**Directions for this task:** The expected output is every record below, transcribed exactly, with the pictures left out.

Start of Task material

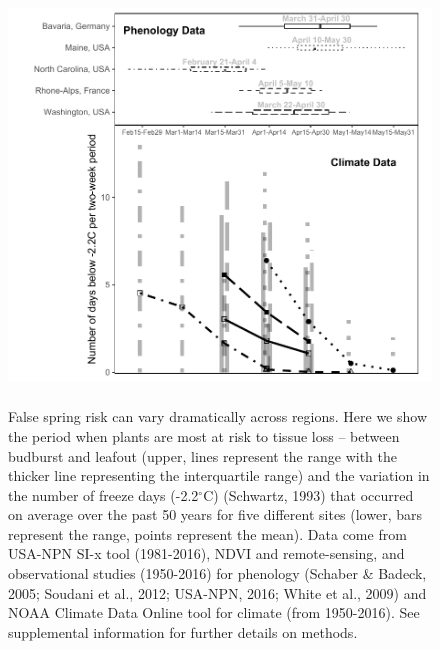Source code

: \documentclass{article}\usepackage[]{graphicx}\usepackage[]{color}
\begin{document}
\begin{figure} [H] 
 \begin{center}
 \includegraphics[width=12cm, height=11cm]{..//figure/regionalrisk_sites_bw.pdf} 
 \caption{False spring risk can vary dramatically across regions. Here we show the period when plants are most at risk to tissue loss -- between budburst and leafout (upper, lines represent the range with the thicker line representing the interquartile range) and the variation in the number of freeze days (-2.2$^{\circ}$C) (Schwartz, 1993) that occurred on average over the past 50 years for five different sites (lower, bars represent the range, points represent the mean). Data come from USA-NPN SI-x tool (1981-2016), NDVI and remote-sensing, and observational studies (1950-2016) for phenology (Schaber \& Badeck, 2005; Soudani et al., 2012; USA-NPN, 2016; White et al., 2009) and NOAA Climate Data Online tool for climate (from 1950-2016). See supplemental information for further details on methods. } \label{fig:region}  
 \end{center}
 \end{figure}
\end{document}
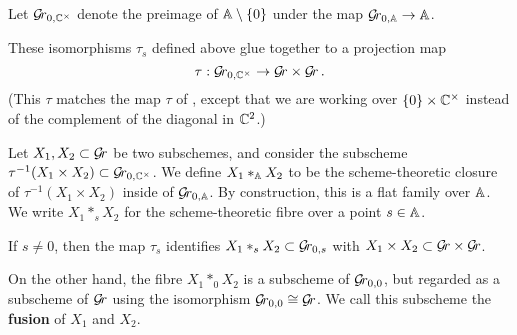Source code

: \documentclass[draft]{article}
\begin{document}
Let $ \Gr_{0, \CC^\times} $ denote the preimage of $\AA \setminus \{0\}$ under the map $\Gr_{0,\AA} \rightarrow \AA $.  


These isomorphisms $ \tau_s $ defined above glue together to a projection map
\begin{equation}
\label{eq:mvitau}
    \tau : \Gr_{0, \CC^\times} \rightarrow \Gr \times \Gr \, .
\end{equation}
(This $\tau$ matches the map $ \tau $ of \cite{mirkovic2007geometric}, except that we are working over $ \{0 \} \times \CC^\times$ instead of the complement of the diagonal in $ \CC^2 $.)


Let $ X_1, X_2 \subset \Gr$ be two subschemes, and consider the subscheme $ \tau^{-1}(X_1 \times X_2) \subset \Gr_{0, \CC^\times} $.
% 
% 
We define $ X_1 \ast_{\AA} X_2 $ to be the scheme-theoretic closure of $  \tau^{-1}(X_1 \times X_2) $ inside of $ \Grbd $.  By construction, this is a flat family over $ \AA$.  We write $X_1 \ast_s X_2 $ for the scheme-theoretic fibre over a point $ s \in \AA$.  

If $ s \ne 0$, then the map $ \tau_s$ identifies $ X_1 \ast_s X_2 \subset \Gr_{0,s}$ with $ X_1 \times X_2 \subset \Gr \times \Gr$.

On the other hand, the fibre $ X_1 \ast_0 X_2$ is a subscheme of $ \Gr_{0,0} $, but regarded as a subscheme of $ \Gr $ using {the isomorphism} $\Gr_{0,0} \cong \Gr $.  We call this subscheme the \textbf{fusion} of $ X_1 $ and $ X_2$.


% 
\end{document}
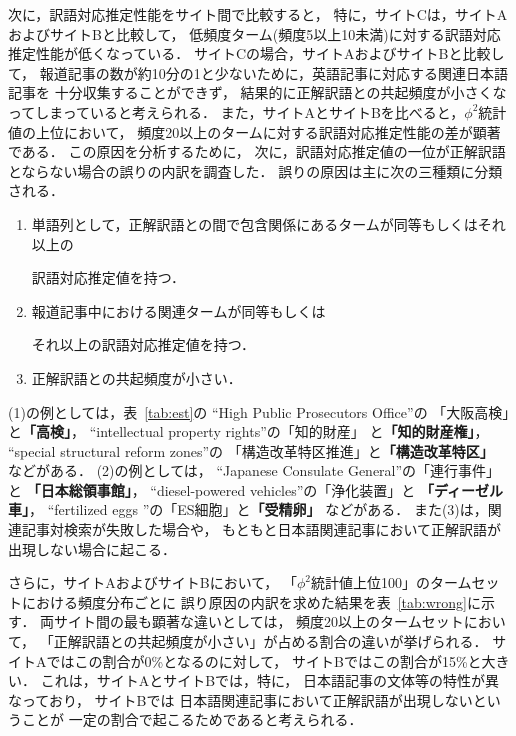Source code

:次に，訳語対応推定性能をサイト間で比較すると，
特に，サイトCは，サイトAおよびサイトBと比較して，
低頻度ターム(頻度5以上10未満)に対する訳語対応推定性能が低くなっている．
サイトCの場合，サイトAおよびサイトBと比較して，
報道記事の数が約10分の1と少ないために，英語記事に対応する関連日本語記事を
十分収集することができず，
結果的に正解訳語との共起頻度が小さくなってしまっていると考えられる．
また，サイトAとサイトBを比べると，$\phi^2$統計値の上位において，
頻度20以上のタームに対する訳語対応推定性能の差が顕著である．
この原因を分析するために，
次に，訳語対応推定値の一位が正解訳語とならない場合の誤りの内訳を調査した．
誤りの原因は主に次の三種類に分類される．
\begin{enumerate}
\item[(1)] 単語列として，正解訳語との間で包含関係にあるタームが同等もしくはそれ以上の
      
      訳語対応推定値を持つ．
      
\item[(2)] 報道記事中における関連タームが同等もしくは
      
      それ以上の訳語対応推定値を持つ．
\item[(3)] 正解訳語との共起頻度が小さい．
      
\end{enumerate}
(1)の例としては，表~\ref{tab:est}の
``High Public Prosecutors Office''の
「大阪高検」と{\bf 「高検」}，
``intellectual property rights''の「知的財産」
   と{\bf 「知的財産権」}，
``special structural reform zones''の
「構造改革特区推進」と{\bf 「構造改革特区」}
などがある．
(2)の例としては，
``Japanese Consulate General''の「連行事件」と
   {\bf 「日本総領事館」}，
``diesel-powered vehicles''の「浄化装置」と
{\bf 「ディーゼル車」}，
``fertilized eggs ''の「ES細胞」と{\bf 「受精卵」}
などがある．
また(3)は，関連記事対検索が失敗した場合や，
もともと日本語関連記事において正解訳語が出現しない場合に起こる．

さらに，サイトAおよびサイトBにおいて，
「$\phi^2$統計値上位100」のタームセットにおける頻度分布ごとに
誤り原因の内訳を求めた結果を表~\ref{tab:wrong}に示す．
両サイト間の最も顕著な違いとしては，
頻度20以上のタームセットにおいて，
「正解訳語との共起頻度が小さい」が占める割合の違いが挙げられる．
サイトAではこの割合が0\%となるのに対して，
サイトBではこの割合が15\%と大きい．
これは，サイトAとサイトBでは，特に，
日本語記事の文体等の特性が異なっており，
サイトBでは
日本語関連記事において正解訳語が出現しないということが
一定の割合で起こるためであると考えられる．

End of Task material

**Written solution:**
Source code

: \documentclass{article}\usepackage[]{graphicx}\usepackage[]{color}
\begin{document}
\begin{figure} [H] 
 \begin{center}
 \includegraphics[width=12cm, height=11cm]{..//figure/regionalrisk_sites_bw.pdf} 
 \caption{False spring risk can vary dramatically across regions. Here we show the period when plants are most at risk to tissue loss -- between budburst and leafout (upper, lines represent the range with the thicker line representing the interquartile range) and the variation in the number of freeze days (-2.2$^{\circ}$C) (Schwartz, 1993) that occurred on average over the past 50 years for five different sites (lower, bars represent the range, points represent the mean). Data come from USA-NPN SI-x tool (1981-2016), NDVI and remote-sensing, and observational studies (1950-2016) for phenology (Schaber \& Badeck, 2005; Soudani et al., 2012; USA-NPN, 2016; White et al., 2009) and NOAA Climate Data Online tool for climate (from 1950-2016). See supplemental information for further details on methods. } \label{fig:region}  
 \end{center}
 \end{figure}
\end{document}
Source code

: \documentclass[draft]{article}
\begin{document}
Let $ \Gr_{0, \CC^\times} $ denote the preimage of $\AA \setminus \{0\}$ under the map $\Gr_{0,\AA} \rightarrow \AA $.  


These isomorphisms $ \tau_s $ defined above glue together to a projection map
\begin{equation}
\label{eq:mvitau}
    \tau : \Gr_{0, \CC^\times} \rightarrow \Gr \times \Gr \, .
\end{equation}
(This $\tau$ matches the map $ \tau $ of \cite{mirkovic2007geometric}, except that we are working over $ \{0 \} \times \CC^\times$ instead of the complement of the diagonal in $ \CC^2 $.)


Let $ X_1, X_2 \subset \Gr$ be two subschemes, and consider the subscheme $ \tau^{-1}(X_1 \times X_2) \subset \Gr_{0, \CC^\times} $.
% 
% 
We define $ X_1 \ast_{\AA} X_2 $ to be the scheme-theoretic closure of $  \tau^{-1}(X_1 \times X_2) $ inside of $ \Grbd $.  By construction, this is a flat family over $ \AA$.  We write $X_1 \ast_s X_2 $ for the scheme-theoretic fibre over a point $ s \in \AA$.  

If $ s \ne 0$, then the map $ \tau_s$ identifies $ X_1 \ast_s X_2 \subset \Gr_{0,s}$ with $ X_1 \times X_2 \subset \Gr \times \Gr$.

On the other hand, the fibre $ X_1 \ast_0 X_2$ is a subscheme of $ \Gr_{0,0} $, but regarded as a subscheme of $ \Gr $ using {the isomorphism} $\Gr_{0,0} \cong \Gr $.  We call this subscheme the \textbf{fusion} of $ X_1 $ and $ X_2$.


% 
\end{document}
Source code

:次に，訳語対応推定性能をサイト間で比較すると，
特に，サイトCは，サイトAおよびサイトBと比較して，
低頻度ターム(頻度5以上10未満)に対する訳語対応推定性能が低くなっている．
サイトCの場合，サイトAおよびサイトBと比較して，
報道記事の数が約10分の1と少ないために，英語記事に対応する関連日本語記事を
十分収集することができず，
結果的に正解訳語との共起頻度が小さくなってしまっていると考えられる．
また，サイトAとサイトBを比べると，$\phi^2$統計値の上位において，
頻度20以上のタームに対する訳語対応推定性能の差が顕著である．
この原因を分析するために，
次に，訳語対応推定値の一位が正解訳語とならない場合の誤りの内訳を調査した．
誤りの原因は主に次の三種類に分類される．
\begin{enumerate}
\item[(1)] 単語列として，正解訳語との間で包含関係にあるタームが同等もしくはそれ以上の
      
      訳語対応推定値を持つ．
      
\item[(2)] 報道記事中における関連タームが同等もしくは
      
      それ以上の訳語対応推定値を持つ．
\item[(3)] 正解訳語との共起頻度が小さい．
      
\end{enumerate}
(1)の例としては，表~\ref{tab:est}の
``High Public Prosecutors Office''の
「大阪高検」と{\bf 「高検」}，
``intellectual property rights''の「知的財産」
   と{\bf 「知的財産権」}，
``special structural reform zones''の
「構造改革特区推進」と{\bf 「構造改革特区」}
などがある．
(2)の例としては，
``Japanese Consulate General''の「連行事件」と
   {\bf 「日本総領事館」}，
``diesel-powered vehicles''の「浄化装置」と
{\bf 「ディーゼル車」}，
``fertilized eggs ''の「ES細胞」と{\bf 「受精卵」}
などがある．
また(3)は，関連記事対検索が失敗した場合や，
もともと日本語関連記事において正解訳語が出現しない場合に起こる．

さらに，サイトAおよびサイトBにおいて，
「$\phi^2$統計値上位100」のタームセットにおける頻度分布ごとに
誤り原因の内訳を求めた結果を表~\ref{tab:wrong}に示す．
両サイト間の最も顕著な違いとしては，
頻度20以上のタームセットにおいて，
「正解訳語との共起頻度が小さい」が占める割合の違いが挙げられる．
サイトAではこの割合が0\%となるのに対して，
サイトBではこの割合が15\%と大きい．
これは，サイトAとサイトBでは，特に，
日本語記事の文体等の特性が異なっており，
サイトBでは
日本語関連記事において正解訳語が出現しないということが
一定の割合で起こるためであると考えられる．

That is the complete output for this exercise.